WHAT THE TASK REQUIRES. Lines from the beginning of the material below through the line that has "Today we will" are to be reproduced exactly, but pictures are not.

GIVEN INFORMATION.
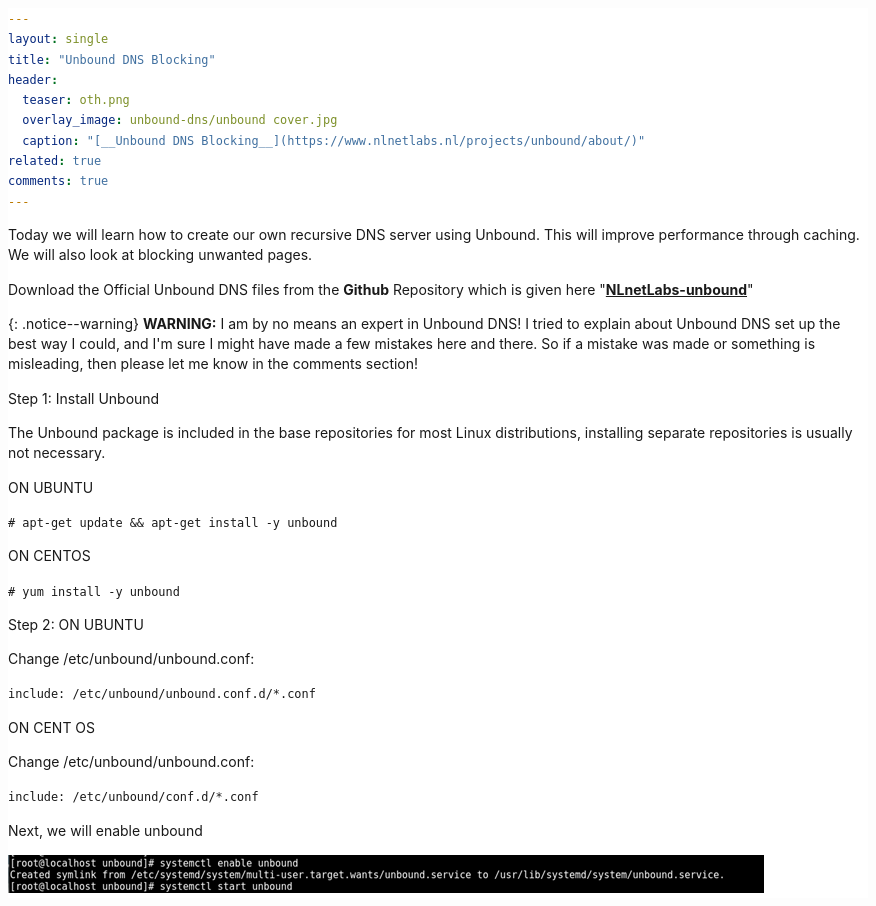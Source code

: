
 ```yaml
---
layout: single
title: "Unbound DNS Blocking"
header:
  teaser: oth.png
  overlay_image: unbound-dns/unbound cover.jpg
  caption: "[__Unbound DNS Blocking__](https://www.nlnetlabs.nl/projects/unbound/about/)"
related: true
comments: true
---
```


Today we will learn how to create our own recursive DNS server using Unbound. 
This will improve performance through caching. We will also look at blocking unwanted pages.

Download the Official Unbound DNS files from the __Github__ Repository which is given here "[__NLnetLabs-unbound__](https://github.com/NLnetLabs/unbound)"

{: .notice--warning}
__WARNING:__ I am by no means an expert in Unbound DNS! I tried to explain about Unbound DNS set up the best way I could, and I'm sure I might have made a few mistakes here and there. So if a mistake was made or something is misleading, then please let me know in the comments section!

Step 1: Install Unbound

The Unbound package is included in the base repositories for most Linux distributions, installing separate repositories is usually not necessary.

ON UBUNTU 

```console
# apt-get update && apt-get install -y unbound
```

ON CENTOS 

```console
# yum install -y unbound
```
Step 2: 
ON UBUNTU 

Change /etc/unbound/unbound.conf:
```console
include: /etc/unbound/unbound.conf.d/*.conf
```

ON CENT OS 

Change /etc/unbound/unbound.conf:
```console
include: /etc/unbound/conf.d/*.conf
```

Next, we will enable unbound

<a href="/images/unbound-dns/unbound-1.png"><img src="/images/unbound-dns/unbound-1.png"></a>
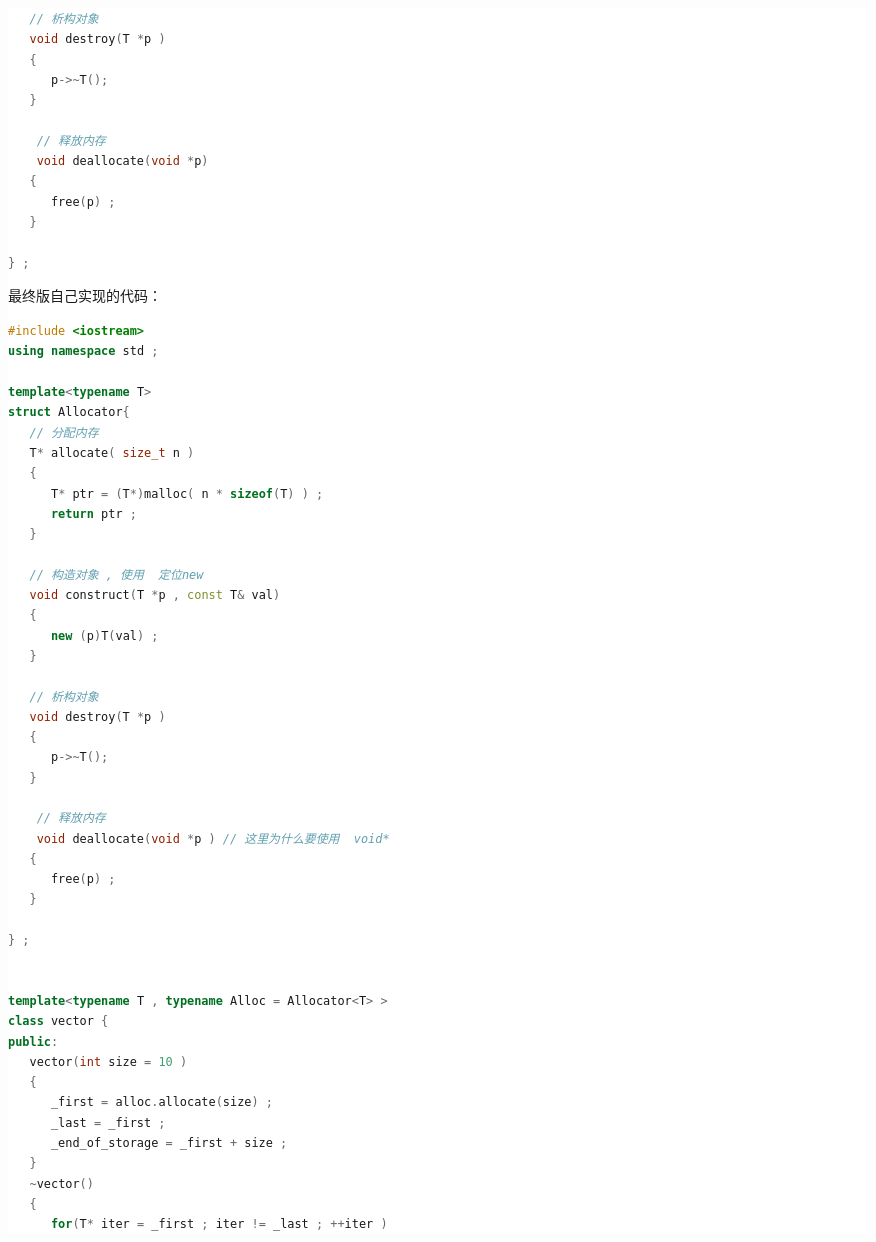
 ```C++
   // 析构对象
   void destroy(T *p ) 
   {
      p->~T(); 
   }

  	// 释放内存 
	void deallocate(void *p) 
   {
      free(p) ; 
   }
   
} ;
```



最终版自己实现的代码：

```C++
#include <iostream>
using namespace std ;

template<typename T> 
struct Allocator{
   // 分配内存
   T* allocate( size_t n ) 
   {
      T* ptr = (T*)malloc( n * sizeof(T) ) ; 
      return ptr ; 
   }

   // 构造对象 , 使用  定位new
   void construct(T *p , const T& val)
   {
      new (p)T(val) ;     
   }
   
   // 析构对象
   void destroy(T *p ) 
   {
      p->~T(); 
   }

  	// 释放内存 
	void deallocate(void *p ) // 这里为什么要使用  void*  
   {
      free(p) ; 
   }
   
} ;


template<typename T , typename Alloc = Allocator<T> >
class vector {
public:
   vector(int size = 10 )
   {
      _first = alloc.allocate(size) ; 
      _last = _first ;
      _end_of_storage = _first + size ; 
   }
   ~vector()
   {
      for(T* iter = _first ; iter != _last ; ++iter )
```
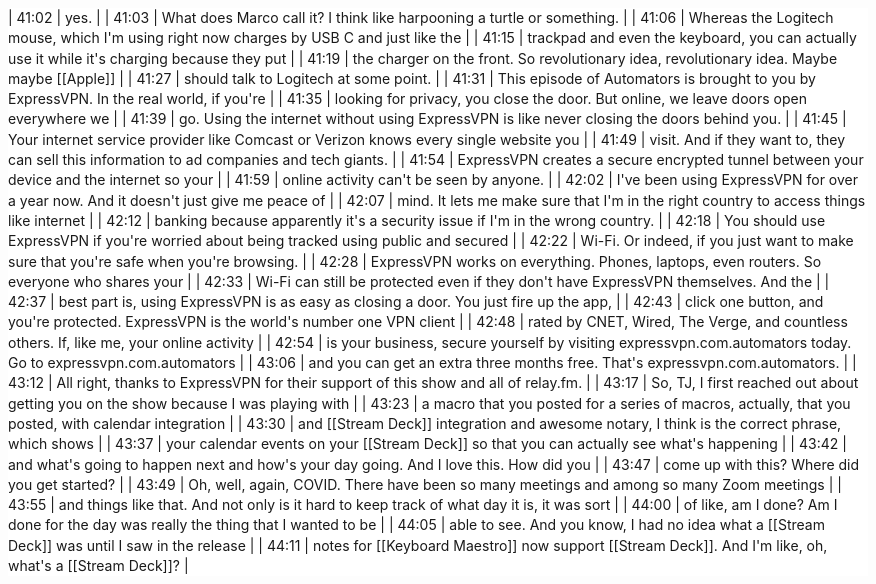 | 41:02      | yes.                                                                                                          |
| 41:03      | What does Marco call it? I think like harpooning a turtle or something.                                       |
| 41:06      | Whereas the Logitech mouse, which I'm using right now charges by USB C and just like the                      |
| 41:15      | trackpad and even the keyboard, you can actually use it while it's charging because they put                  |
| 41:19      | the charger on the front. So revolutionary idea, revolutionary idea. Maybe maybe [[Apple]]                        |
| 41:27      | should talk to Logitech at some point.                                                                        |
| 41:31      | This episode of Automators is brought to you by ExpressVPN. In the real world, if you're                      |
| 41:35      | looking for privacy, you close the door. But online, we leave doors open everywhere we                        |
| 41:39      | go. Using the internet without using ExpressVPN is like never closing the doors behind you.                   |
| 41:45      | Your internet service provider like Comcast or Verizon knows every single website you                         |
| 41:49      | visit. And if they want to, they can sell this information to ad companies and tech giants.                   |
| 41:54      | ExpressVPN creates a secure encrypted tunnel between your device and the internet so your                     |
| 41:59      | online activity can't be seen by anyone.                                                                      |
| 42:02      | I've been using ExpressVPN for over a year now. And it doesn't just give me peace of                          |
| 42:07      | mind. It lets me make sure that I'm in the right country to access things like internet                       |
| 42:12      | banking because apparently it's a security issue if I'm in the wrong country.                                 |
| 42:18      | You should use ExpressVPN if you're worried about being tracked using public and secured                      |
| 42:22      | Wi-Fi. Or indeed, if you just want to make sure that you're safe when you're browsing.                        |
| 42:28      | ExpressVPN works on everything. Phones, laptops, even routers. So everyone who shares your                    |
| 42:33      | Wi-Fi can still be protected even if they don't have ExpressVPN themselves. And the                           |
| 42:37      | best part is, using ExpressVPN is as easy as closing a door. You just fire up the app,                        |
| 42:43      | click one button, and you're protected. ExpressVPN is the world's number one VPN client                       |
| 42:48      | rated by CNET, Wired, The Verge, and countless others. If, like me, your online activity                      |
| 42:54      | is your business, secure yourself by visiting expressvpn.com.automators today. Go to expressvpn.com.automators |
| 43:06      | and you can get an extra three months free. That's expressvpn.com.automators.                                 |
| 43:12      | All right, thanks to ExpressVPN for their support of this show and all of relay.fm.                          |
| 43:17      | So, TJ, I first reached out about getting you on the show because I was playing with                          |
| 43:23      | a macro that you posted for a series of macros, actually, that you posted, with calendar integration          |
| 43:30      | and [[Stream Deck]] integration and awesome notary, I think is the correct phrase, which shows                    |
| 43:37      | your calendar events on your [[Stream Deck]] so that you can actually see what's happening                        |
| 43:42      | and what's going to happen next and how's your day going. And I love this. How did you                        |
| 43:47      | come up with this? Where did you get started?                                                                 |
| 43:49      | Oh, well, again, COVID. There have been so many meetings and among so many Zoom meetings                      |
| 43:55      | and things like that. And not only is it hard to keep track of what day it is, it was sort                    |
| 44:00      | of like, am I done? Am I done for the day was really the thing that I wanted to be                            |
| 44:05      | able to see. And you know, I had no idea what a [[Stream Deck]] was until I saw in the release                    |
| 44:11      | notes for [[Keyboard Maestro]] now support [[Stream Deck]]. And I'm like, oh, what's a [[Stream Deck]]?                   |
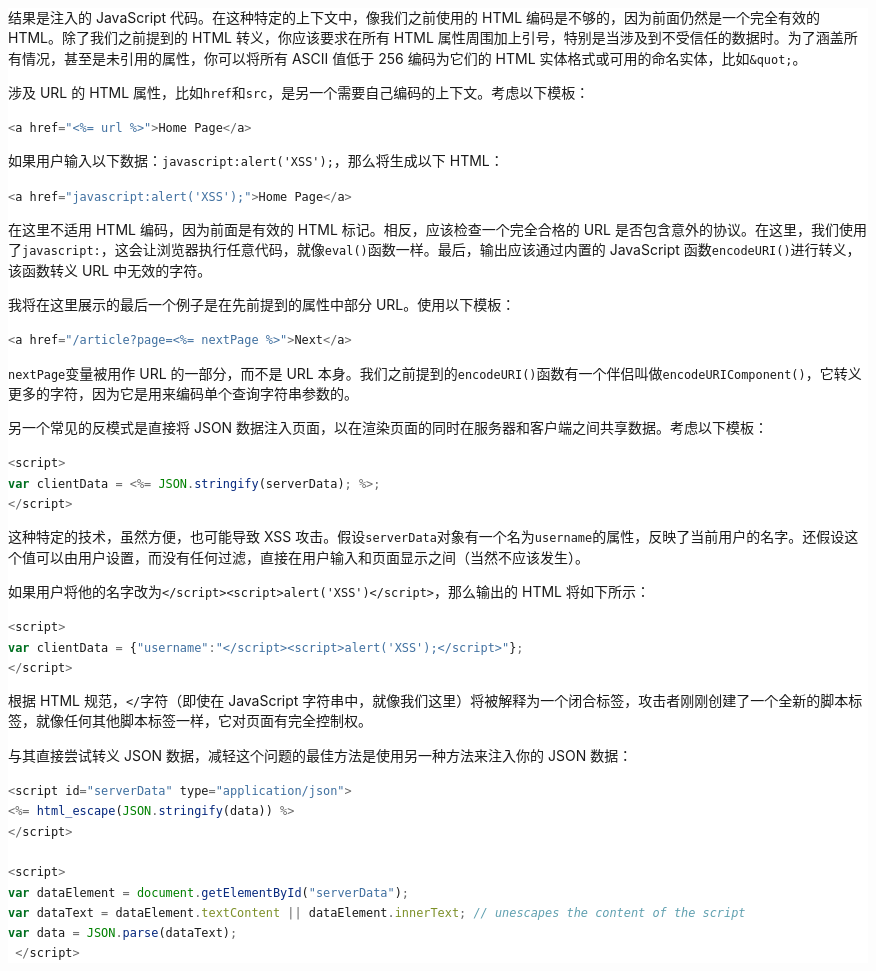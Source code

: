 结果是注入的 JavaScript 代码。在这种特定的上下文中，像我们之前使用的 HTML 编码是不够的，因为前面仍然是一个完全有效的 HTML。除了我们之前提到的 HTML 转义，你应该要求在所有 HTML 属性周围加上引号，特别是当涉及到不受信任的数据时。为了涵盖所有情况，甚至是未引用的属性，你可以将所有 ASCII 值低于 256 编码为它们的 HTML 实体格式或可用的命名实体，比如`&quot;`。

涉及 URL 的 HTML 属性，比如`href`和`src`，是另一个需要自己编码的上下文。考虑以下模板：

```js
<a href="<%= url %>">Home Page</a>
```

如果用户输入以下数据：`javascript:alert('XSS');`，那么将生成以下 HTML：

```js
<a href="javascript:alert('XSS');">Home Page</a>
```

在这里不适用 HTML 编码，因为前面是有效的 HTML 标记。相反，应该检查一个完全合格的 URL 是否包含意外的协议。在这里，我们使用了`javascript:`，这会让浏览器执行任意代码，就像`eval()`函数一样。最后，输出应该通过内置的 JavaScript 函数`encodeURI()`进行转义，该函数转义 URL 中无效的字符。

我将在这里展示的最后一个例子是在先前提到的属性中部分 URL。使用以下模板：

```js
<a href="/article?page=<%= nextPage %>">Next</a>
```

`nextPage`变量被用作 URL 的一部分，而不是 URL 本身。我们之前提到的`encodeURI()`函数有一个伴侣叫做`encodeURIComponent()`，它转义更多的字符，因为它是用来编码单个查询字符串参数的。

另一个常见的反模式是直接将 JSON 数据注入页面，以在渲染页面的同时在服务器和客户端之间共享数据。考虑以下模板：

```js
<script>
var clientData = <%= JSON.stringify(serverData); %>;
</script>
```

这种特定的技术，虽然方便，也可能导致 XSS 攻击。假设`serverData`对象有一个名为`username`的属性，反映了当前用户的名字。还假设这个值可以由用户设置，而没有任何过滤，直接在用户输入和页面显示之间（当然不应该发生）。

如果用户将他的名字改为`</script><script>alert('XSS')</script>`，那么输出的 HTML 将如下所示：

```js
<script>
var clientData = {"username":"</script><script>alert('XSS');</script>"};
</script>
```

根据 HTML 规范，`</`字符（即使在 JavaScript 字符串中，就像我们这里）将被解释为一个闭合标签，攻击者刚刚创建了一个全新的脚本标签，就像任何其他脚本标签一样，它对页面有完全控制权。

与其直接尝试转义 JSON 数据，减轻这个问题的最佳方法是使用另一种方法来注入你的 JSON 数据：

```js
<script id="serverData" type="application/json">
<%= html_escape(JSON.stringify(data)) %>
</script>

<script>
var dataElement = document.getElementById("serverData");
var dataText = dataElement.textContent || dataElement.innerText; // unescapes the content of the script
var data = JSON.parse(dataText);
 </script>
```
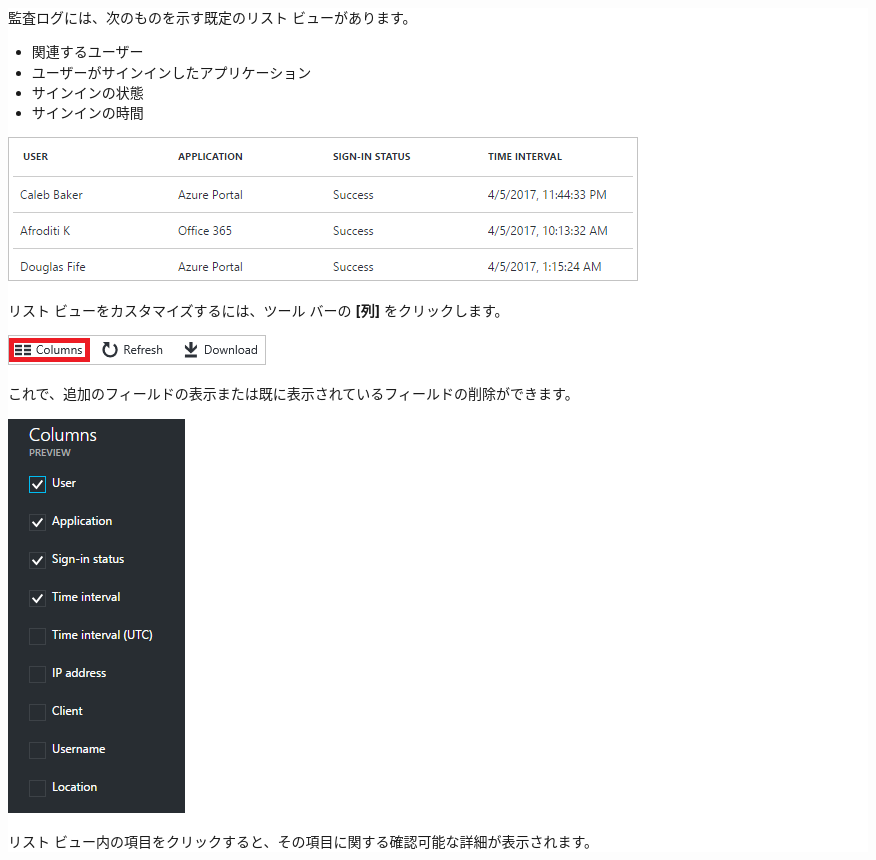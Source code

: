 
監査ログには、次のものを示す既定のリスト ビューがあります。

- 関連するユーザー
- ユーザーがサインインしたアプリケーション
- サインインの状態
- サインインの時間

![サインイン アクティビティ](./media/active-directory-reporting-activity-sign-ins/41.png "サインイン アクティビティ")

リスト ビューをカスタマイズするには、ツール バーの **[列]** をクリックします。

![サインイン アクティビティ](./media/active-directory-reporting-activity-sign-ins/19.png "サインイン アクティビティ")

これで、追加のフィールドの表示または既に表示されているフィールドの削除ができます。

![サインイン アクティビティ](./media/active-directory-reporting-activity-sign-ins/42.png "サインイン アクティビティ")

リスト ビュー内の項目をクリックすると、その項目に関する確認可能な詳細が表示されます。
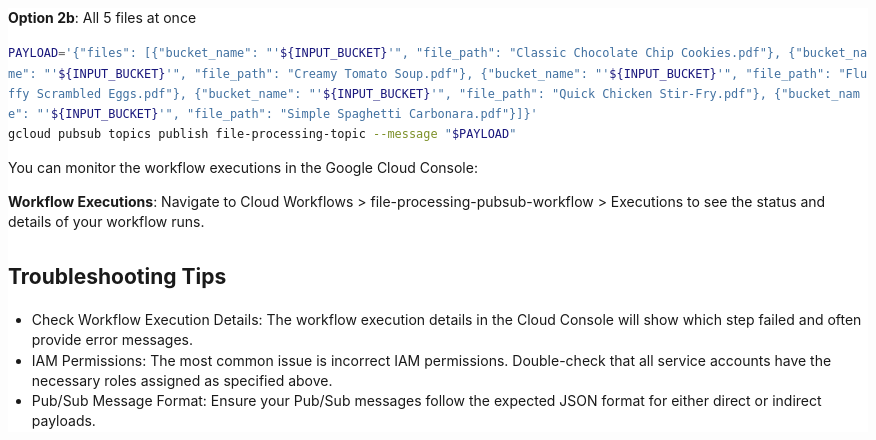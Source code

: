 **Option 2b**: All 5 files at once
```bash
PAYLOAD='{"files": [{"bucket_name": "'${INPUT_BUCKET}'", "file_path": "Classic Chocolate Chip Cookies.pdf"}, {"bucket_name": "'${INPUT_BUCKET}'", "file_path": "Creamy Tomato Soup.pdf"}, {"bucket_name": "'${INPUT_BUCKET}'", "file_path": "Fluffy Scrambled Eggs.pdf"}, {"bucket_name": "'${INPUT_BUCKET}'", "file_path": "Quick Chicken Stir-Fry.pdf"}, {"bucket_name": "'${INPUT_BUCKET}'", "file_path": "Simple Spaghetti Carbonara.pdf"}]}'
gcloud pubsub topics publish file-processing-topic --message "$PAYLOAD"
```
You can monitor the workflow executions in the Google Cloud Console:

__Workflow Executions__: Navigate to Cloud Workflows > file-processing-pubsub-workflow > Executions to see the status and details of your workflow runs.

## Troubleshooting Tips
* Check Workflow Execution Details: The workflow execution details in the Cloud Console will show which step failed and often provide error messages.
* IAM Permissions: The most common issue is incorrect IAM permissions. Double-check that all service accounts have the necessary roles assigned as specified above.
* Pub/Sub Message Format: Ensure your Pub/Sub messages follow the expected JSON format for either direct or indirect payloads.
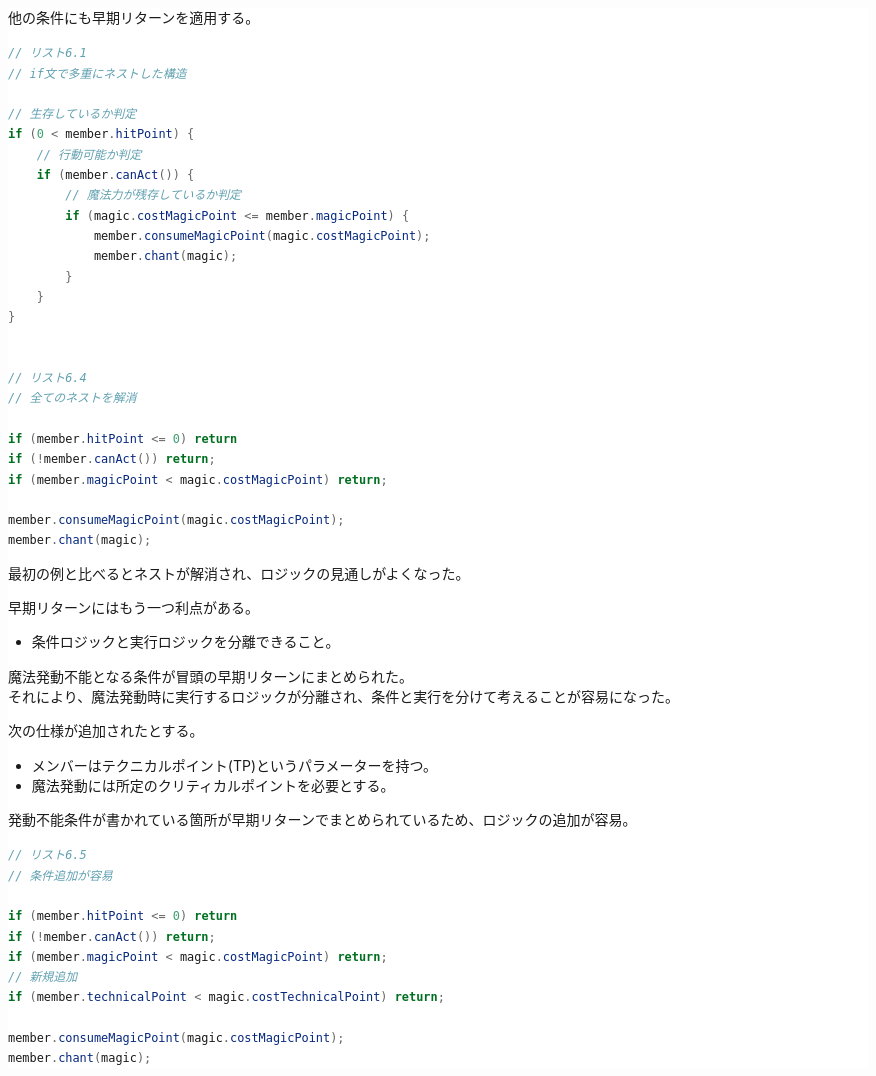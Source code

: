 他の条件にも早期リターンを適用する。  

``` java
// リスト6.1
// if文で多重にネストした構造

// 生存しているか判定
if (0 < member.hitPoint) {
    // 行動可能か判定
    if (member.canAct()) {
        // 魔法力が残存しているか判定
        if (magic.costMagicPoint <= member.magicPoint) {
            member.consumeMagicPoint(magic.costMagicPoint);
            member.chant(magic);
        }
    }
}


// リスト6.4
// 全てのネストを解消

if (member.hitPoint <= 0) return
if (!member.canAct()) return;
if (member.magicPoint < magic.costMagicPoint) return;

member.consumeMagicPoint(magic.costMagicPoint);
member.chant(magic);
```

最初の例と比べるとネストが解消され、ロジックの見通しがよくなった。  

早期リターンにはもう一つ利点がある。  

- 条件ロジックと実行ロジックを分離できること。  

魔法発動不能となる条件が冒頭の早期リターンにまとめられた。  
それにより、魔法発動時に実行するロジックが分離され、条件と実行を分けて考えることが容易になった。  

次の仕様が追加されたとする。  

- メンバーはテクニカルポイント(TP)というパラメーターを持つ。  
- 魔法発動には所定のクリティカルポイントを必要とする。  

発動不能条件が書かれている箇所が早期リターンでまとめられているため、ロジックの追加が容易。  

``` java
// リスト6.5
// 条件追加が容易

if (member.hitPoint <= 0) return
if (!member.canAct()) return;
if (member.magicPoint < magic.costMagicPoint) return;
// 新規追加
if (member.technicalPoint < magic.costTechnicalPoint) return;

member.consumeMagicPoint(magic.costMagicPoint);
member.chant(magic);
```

ANSWER BOX.
Source code

:
 ```yaml
---
layout: single
title: "Unbound DNS Blocking"
header:
  teaser: oth.png
  overlay_image: unbound-dns/unbound cover.jpg
  caption: "[__Unbound DNS Blocking__](https://www.nlnetlabs.nl/projects/unbound/about/)"
related: true
comments: true
---
```


Today we will learn how to create our own recursive DNS server using Unbound. 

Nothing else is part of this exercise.